The implementation of max in Clojure core assumes that it's possible
to compare the things it is given and get consistent results.

clojure.core:
#
# (defn max
# "Returns the greatest of the nums."
# {:added "1.0"
# :inline-arities >1?
# :inline (nary-inline 'max)}
# ([x] x)
# ([x y] (. clojure.lang.Numbers (max x y)))
# ([x y & more]
# (reduce1 max (max x y) more)))

clojure.lang.Numbers:
#
# static public double max(double x, double y){
# if(x > y){
# return x;
# } else {
# return y;
# }
# }

This doesn't turn out to be the case with IEEE floating point numbers
because of the behavior of NaN, as mandated by the standard.

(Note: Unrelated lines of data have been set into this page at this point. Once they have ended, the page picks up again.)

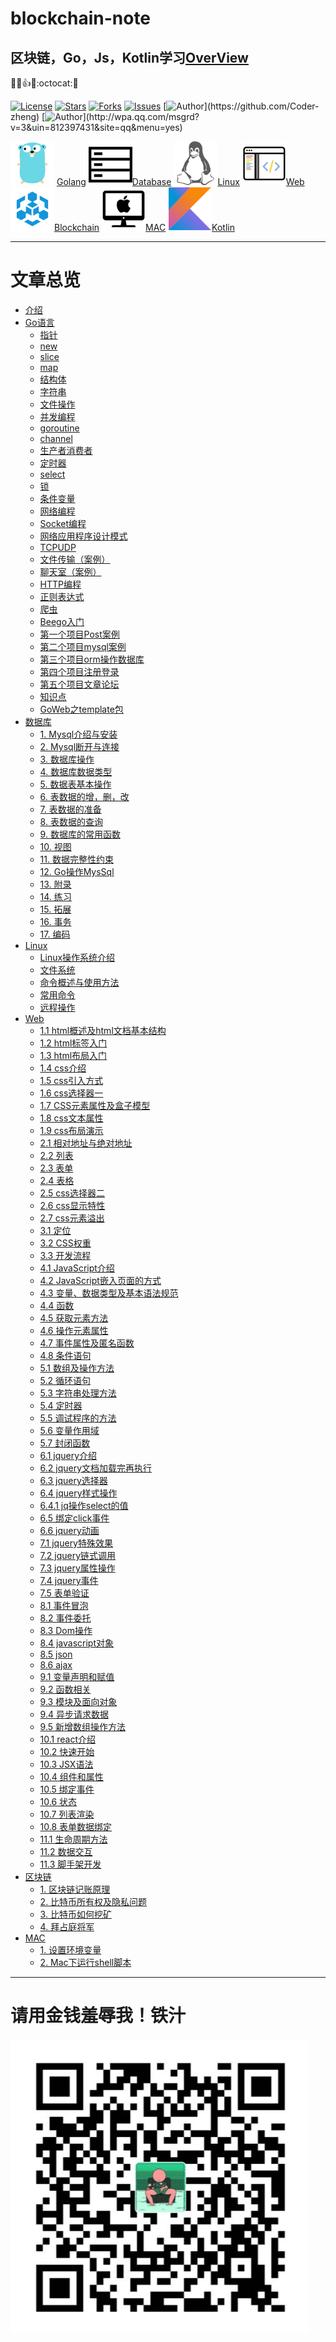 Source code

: # blockchain-note
## 区块链，Go，Js，Kotlin学习[OverView](blockchain-learning-note/SUMMARY.md)
:rocket::fire::+1::helicopter::octocat::underage:


[![License](https://img.shields.io/github/license/Coder-zheng/blockchain-note.svg)](https://jitpack.io/#Coder-zheng/blockchain-note) 
[![Stars](https://img.shields.io/github/stars/Coder-zheng/blockchain-note.svg)](https://jitpack.io/#Coder-zheng/blockchain-note) 
[![Forks](https://img.shields.io/github/forks/Coder-zheng/blockchain-note.svg)](https://jitpack.io/#Coder-zheng/blockchain-note) 
[![Issues](https://img.shields.io/github/issues/Coder-zheng/blockchain-note.svg)](https://jitpack.io/#Coder-zheng/blockchain-note)
[![Author](https://img.shields.io/badge/Author-Zheng-black.svg?)](https://github.com/Coder-zheng)
[![Author](https://img.shields.io/badge/QQ-812397431-yellow.svg?)](http://wpa.qq.com/msgrd?v=3&uin=812397431&site=qq&menu=yes)

[<img src="blockchain-learning-note/images/logo_golang.png" width="70" height="70">](blockchain-learning-note/Go/SUMMARY.md)
[Golang](blockchain-learning-note/Go/SUMMARY.md)
[<img src="blockchain-learning-note/images/logo_database.png" width="70" height="70">](blockchain-learning-note/SUMMARY.md)[Database](blockchain-learning-note/SUMMARY.md)
[<img src="blockchain-learning-note/images/logo_linux.png" width="70" height="70">](blockchain-learning-note/SUMMARY.md)[Linux](blockchain-learning-note/SUMMARY.md)
[<img src="blockchain-learning-note/images/logo_web.png" width="70" height="70">](blockchain-learning-note/Web/SUMMARY.md)[Web](blockchain-learning-note/Web/SUMMARY.md)
[<img src="blockchain-learning-note/images/logo_blockchain.png" width="70" height="70">](blockchain-learning-note/SUMMARY.md)[Blockchain](blockchain-learning-note/SUMMARY.md)
[<img src="blockchain-learning-note/images/logo_mac.png" width="70" height="70">](blockchain-learning-note/SUMMARY.md)[MAC](blockchain-learning-note/SUMMARY.md)
[<img src="blockchain-learning-note/images/kotlin.jpg" width="70" height="70">](blockchain-learning-note/Kotlin)[Kotlin](blockchain-learning-note/Kotlin)

****
# 文章总览
* [介绍](README.md)
* [Go语言](blockchain-learning-note/Go/001指针.md)
	- [指针](blockchain-learning-note/Go/001指针.md)
	- [new](blockchain-learning-note/Go/002new.md)
	- [slice](blockchain-learning-note/Go/003slice.md)
	- [map](blockchain-learning-note/Go/004map.md)
	- [结构体](blockchain-learning-note/Go/005结构体.md)
	- [字符串](blockchain-learning-note/Go/006字符串.md)
	- [文件操作](blockchain-learning-note/Go/007文件操作.md)
	- [并发编程](blockchain-learning-note/Go/008并发编程.md)
	- [goroutine](blockchain-learning-note/Go/009goroutine.md)
	- [channel](blockchain-learning-note/Go/010channel.md)
	- [生产者消费者](blockchain-learning-note/Go/011生产者消费者.md)
	- [定时器](blockchain-learning-note/Go/012定时器.md)
	- [select](blockchain-learning-note/Go/013select.md)
	- [锁](blockchain-learning-note/Go/014锁.md)
	- [条件变量](blockchain-learning-note/Go/015条件变量.md)
	- [网络编程](blockchain-learning-note/Go/0016网络编程.md)
	- [Socket编程](blockchain-learning-note/Go/0017Socket编程.md)
	- [网络应用程序设计模式](blockchain-learning-note/Go/0018网络应用程序设计模式.md)
	- [TCPUDP](blockchain-learning-note/Go/019TCPUDP.md)	
	- [文件传输（案例）](blockchain-learning-note/Go/020文件传输.md)
	- [聊天室（案例）](blockchain-learning-note/Go/021聊天室.md)
	- [HTTP编程](blockchain-learning-note/Go/022HTTP编程.md)
	- [正则表达式](blockchain-learning-note/Go/023正则表达式.md)
	- [爬虫](blockchain-learning-note/Go/024爬虫.md)
	- [Beego入门](blockchain-learning-note/Go/beego_note/001beego入门.md)
	- [第一个项目Post案例](blockchain-learning-note/Go/beego_note/002beego第一个项目.md)
	- [第二个项目mysql案例](blockchain-learning-note/Go/beego_note/003第二个项目mysql.md)
	- [第三个项目orm操作数据库](blockchain-learning-note/Go/beego_note/004第二个项目orm.md)
	- [第四个项目注册登录](blockchain-learning-note/Go/beego_note/005第四个项目注册登录.md)
	- [第五个项目文章论坛](blockchain-learning-note/Go/beego_note/006第五个项目文章发布系统.md)
	- [知识点](blockchain-learning-note/Go/beego_note/007知识点.md)
	- [GoWeb之template包](blockchain-learning-note/Go/beego_note/008Go语言学习之template包.md)
* [数据库](blockchain-learning-note/Database/001Mysql介绍与安装.md)
	- [1. Mysql介绍与安装](blockchain-learning-note/Database/001Mysql介绍与安装.md)
	- [2. Mysql断开与连接](blockchain-learning-note/Database/002Mysql断开与连接.md)
	- [3. 数据库操作](blockchain-learning-note/Database/003数据库操作.md)
	- [4. 数据库数据类型](blockchain-learning-note/Database/004数据库数据类型.md)
	- [5. 数据表基本操作](blockchain-learning-note/Database/005数据表基本操作.md)
	- [6. 表数据的增，删，改](blockchain-learning-note/Database/006表数据的增，删，改.md)
	- [7. 表数据的准备](blockchain-learning-note/Database/007表数据的准备.md)
	- [8. 表数据的查询](blockchain-learning-note/Database/008表数据的查询.md)
	- [9. 数据库的常用函数](blockchain-learning-note/Database/009数据库的常用函数.md)
	- [10. 视图](blockchain-learning-note/Database/010视图.md)
	- [11. 数据完整性约束](blockchain-learning-note/Database/011数据完整性约束.md)
	- [12. Go操作MysSql](blockchain-learning-note/Database/012Go操作MysSql.md)
	- [13. 附录](blockchain-learning-note/Database/013附录.md)
	- [14. 练习](blockchain-learning-note/Database/014练习.md)
	- [15. 拓展](blockchain-learning-note/Database/015拓展.md)
	- [16. 事务](blockchain-learning-note/Database/016事务.md)
	- [17. 编码](blockchain-learning-note/Database/017编码.md)
* [Linux](blockchain-learning-note/Linux/001Linux操作系统介绍.md)
	- [Linux操作系统介绍](blockchain-learning-note/Linux/001Linux操作系统介绍.md)
	- [文件系统](blockchain-learning-note/Linux/002文件系统.md)
	- [命令概述与使用方法](blockchain-learning-note/Linux/003命令概述与使用方法.md)
	- [常用命令](blockchain-learning-note/Linux/004常用命令.md)
	- [远程操作](blockchain-learning-note/Linux/005远程操作.md)
* [Web](blockchain-learning-note/Web/0/01css样式面试题.md)
	- [1.1 html概述及html文档基本结构](blockchain-learning-note/Web/1/11html概述.md)
	- [1.2 html标签入门](blockchain-learning-note/Web/1/12html标签入门.md)
	- [1.3 html布局入门](blockchain-learning-note/Web/1/13html布局入门.md)
	- [1.4 css介绍](blockchain-learning-note/Web/1/14css介绍.md)
	- [1.5 css引入方式](blockchain-learning-note/Web/1/15css引入方式.md)
	- [1.6 css选择器一](blockchain-learning-note/Web/1/16css选择器.md)
	- [1.7 CSS元素属性及盒子模型](blockchain-learning-note/Web/1/17CSS元素属性.md)
	- [1.8 css文本属性](blockchain-learning-note/Web/1/18css文本属性.md)
	- [1.9 css布局演示](blockchain-learning-note/Web/1/19css布局演示.md)
	- [2.1 相对地址与绝对地址](Web/2/21相对地址与绝对地址.md)
	- [2.2 列表](blockchain-learning-note/Web/2/22列表.md)
	- [2.3 表单](blockchain-learning-note/Web/2/23表单.md)
	- [2.4 表格](blockchain-learning-note/Web/2/24表格.md)
	- [2.5 css选择器二](blockchain-learning-note/Web/2/25css选择器二.md)
	- [2.6 css显示特性](blockchain-learning-note/Web/2/26css显示特性.md)
	- [2.7 css元素溢出](blockchain-learning-note/Web/2/27css元素溢出.md)
	- [3.1 定位](blockchain-learning-note/Web/3/31定位.md)
	- [3.2 CSS权重](blockchain-learning-note/Web/3/32CSS权重.md)
	- [3.3 开发流程](blockchain-learning-note/Web/3/33开发流程.md)
	- [4.1 JavaScript介绍](blockchain-learning-note/Web/4/41JavaScript介绍.md)
	- [4.2 JavaScript嵌入页面的方式](blockchain-learning-note/Web/4/42JavaScript嵌入页面的方式.md)
	- [4.3 变量、数据类型及基本语法规范](blockchain-learning-note/Web/4/43变量.md)
	- [4.4 函数](blockchain-learning-note/Web/4/44函数.md)
	- [4.5 获取元素方法](blockchain-learning-note/Web/4/45获取元素方法.md)
	- [4.6 操作元素属性](blockchain-learning-note/Web/4/46操作元素属性.md)
	- [4.7 事件属性及匿名函数](blockchain-learning-note/Web/4/47事件属性及匿名函数.md)
	- [4.8 条件语句](blockchain-learning-note/Web/4/48条件语句.md)
	- [5.1 数组及操作方法](blockchain-learning-note/Web/5/51数组及操作方法.md)
	- [5.2 循环语句](blockchain-learning-note/Web/5/52循环语句.md)
	- [5.3 字符串处理方法](blockchain-learning-note/Web/5/53字符串处理方法.md)
	- [5.4 定时器](blockchain-learning-note/Web/5/54定时器.md)
	- [5.5 调试程序的方法](blockchain-learning-note/Web/5/55调试程序的方法.md)
	- [5.6 变量作用域](blockchain-learning-note/Web/5/56变量作用域.md)
	- [5.7 封闭函数](blockchain-learning-note/Web/5/57封闭函数.md)
	- [6.1 jquery介绍](blockchain-learning-note/Web/6/61jquery介绍.md)
	- [6.2 jquery文档加载完再执行](blockchain-learning-note/Web/6/62jquery文档加载完再执行.md)
	- [6.3 jquery选择器](blockchain-learning-note/Web/6/63jquery选择器.md)
	- [6.4 jquery样式操作](blockchain-learning-note/Web/6/64jquery样式操作.md)
	- [6.4.1 jq操作select的值](blockchain-learning-note/Web/6/641jq操作select的值.md)
	- [6.5 绑定click事件](blockchain-learning-note/Web/6/65绑定click事件.md)
	- [6.6 jquery动画](blockchain-learning-note/Web/6/66jquery动画.md)
	- [7.1 jquery特殊效果](blockchain-learning-note/Web/7/71jquery特殊效果.md)
	- [7.2 jquery链式调用](blockchain-learning-note/Web/7/72jquery链式调用.md)
	- [7.3 jquery属性操作](blockchain-learning-note/Web/7/73jquery属性操作.md)
	- [7.4 jquery事件](blockchain-learning-note/Web/7/74jquery事件.md)
	- [7.5 表单验证](blockchain-learning-note/Web/7/75表单验证.md)
	- [8.1 事件冒泡](blockchain-learning-note/Web/8/81事件冒泡.md)
	- [8.2 事件委托](blockchain-learning-note/Web/8/82事件委托.md)
	- [8.3 Dom操作](blockchain-learning-note/Web/8/84Dom操作.md)
	- [8.4 javascript对象](blockchain-learning-note/Web/8/83javascript对象.md)
	- [8.5 json](blockchain-learning-note/Web/8/85json.md)
	- [8.6 ajax](blockchain-learning-note/Web/8/86ajax.md)
	- [9.1 变量声明和赋值](blockchain-learning-note/Web/9/91变量声明和赋值.md)
	- [9.2 函数相关](blockchain-learning-note/Web/9/92函数相关.md)
	- [9.3 模块及面向对象](blockchain-learning-note/Web/9/93模块及面向对象.md)
	- [9.4 异步请求数据](blockchain-learning-note/Web/9/94异步请求数据.md)
	- [9.5 新增数组操作方法](blockchain-learning-note/Web/9/95新增数组操作方法.md)
	- [10.1 react介绍](blockchain-learning-note/Web/10/01react介绍.md)
	- [10.2 快速开始](blockchain-learning-note/Web/10/02快速开始.md)
	- [10.3 JSX语法](blockchain-learning-note/Web/10/03JSX语法.md)
	- [10.4 组件和属性](blockchain-learning-note/Web/10/04组件和属性.md)
	- [10.5 绑定事件](blockchain-learning-note/Web/10/05绑定事件.md)
	- [10.6 状态](blockchain-learning-note/Web/10/06状态.md)
	- [10.7 列表渲染](blockchain-learning-note/Web/10/07列表渲染.md)
	- [10.8 表单数据绑定](blockchain-learning-note/Web/10/08表单数据绑定.md)
	- [11.1 生命周期方法](blockchain-learning-note/Web/10/01生命周期方法.md)
	- [11.2 数据交互](blockchain-learning-note/Web/10/02数据交互.md)
	- [11.3 脚手架开发](blockchain-learning-note/Web/10/03脚手架开发.md)
* [区块链](blockchain-learning-note/BlockChain/001区块链记账原理.md)
	- [1. 区块链记账原理](blockchain-learning-note/BlockChain/001区块链记账原理.md)
	- [2. 比特币所有权及隐私问题](blockchain-learning-note/BlockChain/002比特币所有权及隐私问题.md)
	- [3. 比特币如何挖矿](blockchain-learning-note/BlockChain/003比特币如何挖矿.md)
	- [4. 拜占庭将军](blockchain-learning-note/BlockChain/004拜占庭将军.md)
* [MAC](blockchain-learning-note/MAC/001Mac设置环境变量.md)
	- [1. 设置环境变量](blockchain-learning-note/MAC/001Mac设置环境变量.md)
	- [2. Mac下运行shell脚本](blockchain-learning-note/MAC/002Mac下运行shell脚本.md)

****




# 请用金钱羞辱我！铁汁
![](blockchain-learning-note/images/wechat_pay.png)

For every number that is not NaN, the world works as we expect:

a < b && b < c implies a < c
a < b implies !(a >= b)
a < b implies b > a
a == b implies b == a

But, adding NaN to the mix changes all that. NaN is like a great big
black hole for truth. All of these are false:

(NaN == NaN)
(NaN < b)
(NaN >= b)
...

http://java.sun.com/docs/books/jls/third_edition/html/typesValues.html#4.2.4
#
# An operation that overflows produces a signed infinity, an operation
# that underflows produces a denormalized value or a signed zero, and an
# operation that has no mathematically definite result produces NaN. All
# numeric operations with NaN as an operand produce NaN as a result. As
# has already been described, NaN is unordered, so a numeric comparison
# operation involving one or two NaNs returns false and any !=
# comparison involving NaN returns true, including x!=x when x is NaN.

So, in your example (max [10 NaN 0.74]) what happens is this:

- (max 10 NaN) discovers that (10 > NaN) -> false, therefore
NaN is chosen as the "max" of the first two is NaN.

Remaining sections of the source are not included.